Knowles Ryerson’s work intrigued Lowdermilk. Ryerson directed the USDA’s foreign plant-introduction program, bringing legumes, shrubs, and grasses into the United States and testing them at Plant Introduction Gardens, including the station at Chico, California.
Lowdermilk had long imagined something more ambitious: an international exchange among the United States, China, and South Africa of plants capable of restoring gullied land and soils damaged by water and wind erosion.
The Meeting at Chico
In 1933, Ryerson telegraphed Lowdermilk that Rexford Tugwell, then Assistant Secretary of Agriculture and a prominent member of Roosevelt’s Brain Trust would be coming to visit the program, he arranged for Lowdermilk to meet Tugwell at the Plant Introduction Garden in Chico.

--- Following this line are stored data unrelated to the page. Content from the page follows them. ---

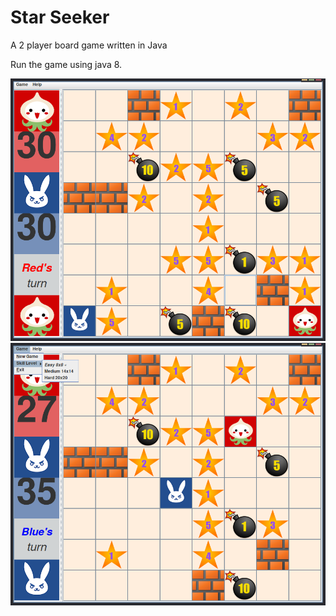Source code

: # Star Seeker
A 2 player board game written in Java

Run the game using java 8.

 ![Alt text](/screenshots/starseeker1.png?raw=true "Game")
 ![Alt text](/screenshots/starseeker2.png?raw=true "Game")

Lowdermilk arrived carrying the working plan for his proposed international exchange. He showed it to Tugwell, who asked to keep the copy. Tugwell then spent several days examining Lowdermilk’s research at Berkeley and San Dimas and discussing the national menace of soil erosion.
The encounter changed Lowdermilk’s life. In September 1933, he was ordered to leave San Dimas and report to Washington as associate chief of the newly formed Soil Erosion Service.
Washington and Hugh Bennett
Believing the assignment to be temporary, he left Inez and their two children in Berkeley, packed two suitcases, and crossed the country by train. In Washington, he took a room at the then all-male Cosmos Club and walked and walked the few blocks to the Winder Building to report to Hugh H. Bennett.
Bennett did not offer to shake Lowdermilk’s hand.
1 It also imposed new regulations, enforcement, and resentment — the machinery of a new administrative state arriving in places that had not asked for it and did not want it.
Sources
Walter Clay Lowdermilk, Soil, Forest, and Water Conservation and Reclamation in China, Israel, Africa, and the United States, interview by Malca Chall, 1969, Regional Oral History Office, Bancroft Library, University of California, Berkeley, p. 132
Inez Marks Lowdermilk, All in a Lifetime (Berkeley, CA: The Lowdermilk Trust, 1985), p. 104
Jacoby, Karl. Crimes against Nature: Squatters, Poachers, Thieves, and the Hidden History of American Conservation p. 34.